Copyright © Janice Tracy, Cemeteries of Dancing Rabbit Creek.

Friday, January 9, 2009

Ornate Carvings on Gravestone of Lula Ann Garnett

The intricate carvings on the beautiful marble gravestone of Lula Anne Garrett are not only lovely to behold, but the flowers, the dove, and the sea shell are all symbolic of the love and devotion her husband and her family wanted to immortalize with this stone. Lula Anne, born in 1832, and the wife of Warren Henry Garnett, died in 1900. Her grave, along with the grave of her husband, are located in Franklin Cemetery.

Beautiful Monument of Carthagenia Scott Hamblen

Camden Cemetery, named for the community of the same name, is located near the intersection of Highways 17 and 43. It is a fairly large cemetery in an otherwise sparsely populated area of Madison County, Mississippi, and it contains many old graves. The names of those buried here, like so many others in the state, trace the migration of settlers to Mississippi from a half dozen or so of the former colonies and from a few foreign countries.

One of the graves in Camden Cemetery is graced by a beautiful grave stone, shown here, that marks the burial place of Carthagenia Scott Collier. The marker is the same as one located in Mount Bluff Cemetery near Flora that I wrote about last week. Both markers appear to be made of masonry and metal, likely zinc.

Thursday, January 8, 2009

Confederate Graves at Isaacs Cemetery

Some cemeteries have tall pillars and ornate gates and sculptures that grace the entrance to the final resting place of those buried there. But the location of Isaacs Cemetery is marked by a simple, homemade sign, with stencil-painted letters that spell out the name. Like so many other cemeteries that began as family cemeteries, Isaacs Cemetery contains the burial places of some of the county's earliest residents, along with those of residents and their families who have died in recent years. This Attala County cemetery is located at McVille, south of Kosciusko, between Highway 43 and the Natchez Trace Parkway, about halfway to Thomastown. In the very early 1800's, this area was still part of the Choctaw Nation. Graves of several Confederate soldiers are located in the cemetery, and markers for four of those graves are pictured below. You will note that the emblem known as the Southern cross appears on each gravestone.

James W. Cabaniss
Co. "A" 15 Miss Inf
C. S. A.
Alonzo Lewis, Confederate Soldier

John Fields
Co. "K"
10 Ala Inf.
C. S. A.

Elkanah Sanders
Co. "F"
18 Miss Inf.
C. S. A.

Wednesday, January 7, 2009

Graveyard Rabbit of Attala County Featured in "Meet a Rabbit" Article Today

Thank you for reading my blog, and if you are interested to know more about this "graveyard rabbit," check out today's article posted on The Association of Graveyard Rabbits website.

Tuesday, January 6, 2009

A Cenotaph in Brister Cemetery

Right: View of the cemetery where old and new stones mark the graves of Attala County residents.

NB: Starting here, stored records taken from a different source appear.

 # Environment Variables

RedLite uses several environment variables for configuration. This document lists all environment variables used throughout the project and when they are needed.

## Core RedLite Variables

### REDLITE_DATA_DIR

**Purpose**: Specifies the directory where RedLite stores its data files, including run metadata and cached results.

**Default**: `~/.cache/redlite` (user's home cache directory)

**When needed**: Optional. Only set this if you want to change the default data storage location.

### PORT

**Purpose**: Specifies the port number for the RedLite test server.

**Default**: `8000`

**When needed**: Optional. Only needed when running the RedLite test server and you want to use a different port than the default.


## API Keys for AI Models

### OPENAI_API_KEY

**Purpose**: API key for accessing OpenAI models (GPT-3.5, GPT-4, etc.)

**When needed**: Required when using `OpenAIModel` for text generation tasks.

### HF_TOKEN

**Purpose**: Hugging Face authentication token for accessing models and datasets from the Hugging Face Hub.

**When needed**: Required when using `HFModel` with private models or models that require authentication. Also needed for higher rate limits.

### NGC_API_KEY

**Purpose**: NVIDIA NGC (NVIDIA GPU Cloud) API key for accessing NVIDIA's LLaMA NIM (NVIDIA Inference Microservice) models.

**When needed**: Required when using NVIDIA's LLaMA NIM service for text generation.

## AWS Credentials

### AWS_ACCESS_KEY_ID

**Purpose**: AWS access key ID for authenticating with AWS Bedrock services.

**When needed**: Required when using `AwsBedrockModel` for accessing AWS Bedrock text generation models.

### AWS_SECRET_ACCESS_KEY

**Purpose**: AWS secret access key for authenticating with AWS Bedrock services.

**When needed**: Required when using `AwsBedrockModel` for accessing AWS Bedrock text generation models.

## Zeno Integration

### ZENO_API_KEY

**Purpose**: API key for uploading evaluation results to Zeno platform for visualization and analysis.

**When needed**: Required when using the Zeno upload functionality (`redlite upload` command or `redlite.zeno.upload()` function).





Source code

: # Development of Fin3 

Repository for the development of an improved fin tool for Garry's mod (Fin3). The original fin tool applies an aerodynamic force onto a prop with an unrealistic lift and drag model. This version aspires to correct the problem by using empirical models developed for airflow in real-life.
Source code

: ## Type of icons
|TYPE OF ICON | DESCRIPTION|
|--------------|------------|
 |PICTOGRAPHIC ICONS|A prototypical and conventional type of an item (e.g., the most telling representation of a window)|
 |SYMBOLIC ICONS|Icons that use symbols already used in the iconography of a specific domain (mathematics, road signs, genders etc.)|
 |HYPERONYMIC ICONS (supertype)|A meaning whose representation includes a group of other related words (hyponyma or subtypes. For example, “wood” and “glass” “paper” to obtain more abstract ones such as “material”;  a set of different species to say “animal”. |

Below: Entrance to Brister Cemetery

Brister Cemetery is located at Hesterville and is believed to have been established in the mid-1840's, when Edmund Brister's sister, Matilda Holland Brister, died and was buried on land that he owned. Although the cemetery began as a family cemetery, it later became a place for members of the public to bury their loved ones. Located in Brister Cemetery is a "cenotaph" erected as a memorial to Morgan Guest/Guess, who served in the War of 1812 in Tennessee. According to the memorial pictured here, Morgan Guest was born in North Carolina on August 22, 1773, the son of Captain Moses Guest, a North Carolinian who served as a Captain in the Revolutionary War. The younger Guest died in Mississippi on February 8, 1853.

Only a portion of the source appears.